(Items listed in a dataset)
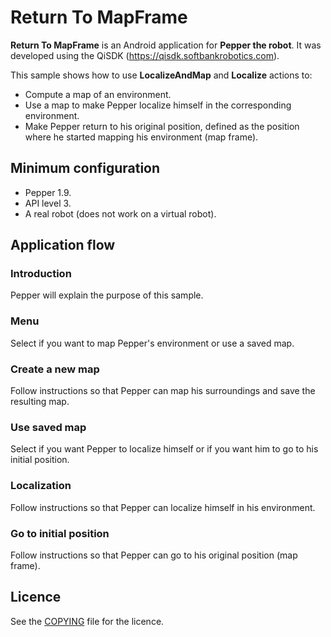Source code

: # Return To MapFrame

**Return To MapFrame** is an Android application for **Pepper the robot**.
It was developed using the QiSDK (https://qisdk.softbankrobotics.com).

This sample shows how to use **LocalizeAndMap** and **Localize**
actions to:

* Compute a map of an environment.
* Use a map to make Pepper localize himself in the corresponding
environment.
* Make Pepper return to his original position, defined as the position
  where he started mapping his environment (map frame).

## Minimum configuration

* Pepper 1.9.
* API level 3.
* A real robot (does not work on a virtual robot).

## Application flow

### Introduction

Pepper will explain the purpose of this sample.

### Menu

Select if you want to map Pepper's environment or use a saved map.

### Create a new map

Follow instructions so that Pepper can map his surroundings and save
the resulting map.

### Use saved map

Select if you want Pepper to localize himself or if you want him to go
to his initial position.

### Localization

Follow instructions so that Pepper can localize himself in his
environment.

### Go to initial position

Follow instructions so that Pepper can go to his original position
(map frame).

## Licence

See the [COPYING](COPYING.md) file for the licence.
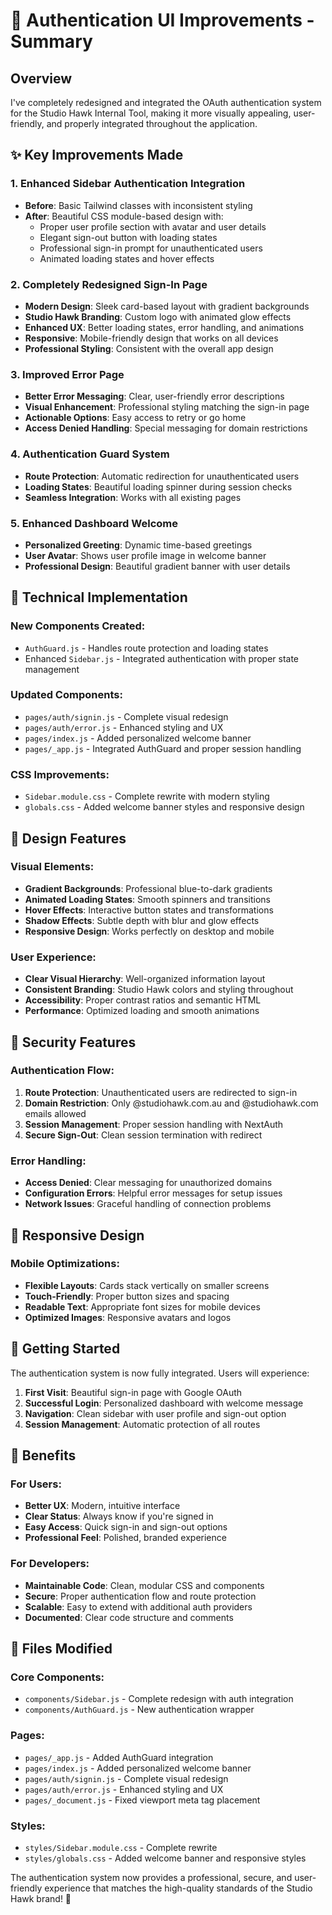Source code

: # 🎨 Authentication UI Improvements - Summary

## Overview
I've completely redesigned and integrated the OAuth authentication system for the Studio Hawk Internal Tool, making it more visually appealing, user-friendly, and properly integrated throughout the application.

## ✨ Key Improvements Made

### 1. **Enhanced Sidebar Authentication Integration**
- **Before**: Basic Tailwind classes with inconsistent styling
- **After**: Beautiful CSS module-based design with:
  - Proper user profile section with avatar and user details
  - Elegant sign-out button with loading states
  - Professional sign-in prompt for unauthenticated users
  - Animated loading states and hover effects

### 2. **Completely Redesigned Sign-In Page**
- **Modern Design**: Sleek card-based layout with gradient backgrounds
- **Studio Hawk Branding**: Custom logo with animated glow effects
- **Enhanced UX**: Better loading states, error handling, and animations
- **Responsive**: Mobile-friendly design that works on all devices
- **Professional Styling**: Consistent with the overall app design

### 3. **Improved Error Page**
- **Better Error Messaging**: Clear, user-friendly error descriptions
- **Visual Enhancement**: Professional styling matching the sign-in page
- **Actionable Options**: Easy access to retry or go home
- **Access Denied Handling**: Special messaging for domain restrictions

### 4. **Authentication Guard System**
- **Route Protection**: Automatic redirection for unauthenticated users
- **Loading States**: Beautiful loading spinner during session checks
- **Seamless Integration**: Works with all existing pages

### 5. **Enhanced Dashboard Welcome**
- **Personalized Greeting**: Dynamic time-based greetings
- **User Avatar**: Shows user profile image in welcome banner
- **Professional Design**: Beautiful gradient banner with user details

## 🔧 Technical Implementation

### New Components Created:
- `AuthGuard.js` - Handles route protection and loading states
- Enhanced `Sidebar.js` - Integrated authentication with proper state management

### Updated Components:
- `pages/auth/signin.js` - Complete visual redesign
- `pages/auth/error.js` - Enhanced styling and UX
- `pages/index.js` - Added personalized welcome banner
- `pages/_app.js` - Integrated AuthGuard and proper session handling

### CSS Improvements:
- `Sidebar.module.css` - Complete rewrite with modern styling
- `globals.css` - Added welcome banner styles and responsive design

## 🎨 Design Features

### Visual Elements:
- **Gradient Backgrounds**: Professional blue-to-dark gradients
- **Animated Loading States**: Smooth spinners and transitions
- **Hover Effects**: Interactive button states and transformations
- **Shadow Effects**: Subtle depth with blur and glow effects
- **Responsive Design**: Works perfectly on desktop and mobile

### User Experience:
- **Clear Visual Hierarchy**: Well-organized information layout
- **Consistent Branding**: Studio Hawk colors and styling throughout
- **Accessibility**: Proper contrast ratios and semantic HTML
- **Performance**: Optimized loading and smooth animations

## 🔐 Security Features

### Authentication Flow:
1. **Route Protection**: Unauthenticated users are redirected to sign-in
2. **Domain Restriction**: Only @studiohawk.com.au and @studiohawk.com emails allowed
3. **Session Management**: Proper session handling with NextAuth
4. **Secure Sign-Out**: Clean session termination with redirect

### Error Handling:
- **Access Denied**: Clear messaging for unauthorized domains
- **Configuration Errors**: Helpful error messages for setup issues
- **Network Issues**: Graceful handling of connection problems

## 📱 Responsive Design

### Mobile Optimizations:
- **Flexible Layouts**: Cards stack vertically on smaller screens
- **Touch-Friendly**: Proper button sizes and spacing
- **Readable Text**: Appropriate font sizes for mobile devices
- **Optimized Images**: Responsive avatars and logos

## 🚀 Getting Started

The authentication system is now fully integrated. Users will experience:

1. **First Visit**: Beautiful sign-in page with Google OAuth
2. **Successful Login**: Personalized dashboard with welcome message
3. **Navigation**: Clean sidebar with user profile and sign-out option
4. **Session Management**: Automatic protection of all routes

## 🎯 Benefits

### For Users:
- **Better UX**: Modern, intuitive interface
- **Clear Status**: Always know if you're signed in
- **Easy Access**: Quick sign-in and sign-out options
- **Professional Feel**: Polished, branded experience

### For Developers:
- **Maintainable Code**: Clean, modular CSS and components
- **Secure**: Proper authentication flow and route protection
- **Scalable**: Easy to extend with additional auth providers
- **Documented**: Clear code structure and comments

## 🔗 Files Modified

### Core Components:
- `components/Sidebar.js` - Complete redesign with auth integration
- `components/AuthGuard.js` - New authentication wrapper

### Pages:
- `pages/_app.js` - Added AuthGuard integration
- `pages/index.js` - Added personalized welcome banner
- `pages/auth/signin.js` - Complete visual redesign
- `pages/auth/error.js` - Enhanced styling and UX
- `pages/_document.js` - Fixed viewport meta tag placement

### Styles:
- `styles/Sidebar.module.css` - Complete rewrite
- `styles/globals.css` - Added welcome banner and responsive styles

The authentication system now provides a professional, secure, and user-friendly experience that matches the high-quality standards of the Studio Hawk brand! 🎉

• _What is required_
Whenever a line in the data holds "Automatic", copy that line.

• _Task solution_
- **Route Protection**: Automatic redirection for unauthenticated users
4. **Session Management**: Automatic protection of all routes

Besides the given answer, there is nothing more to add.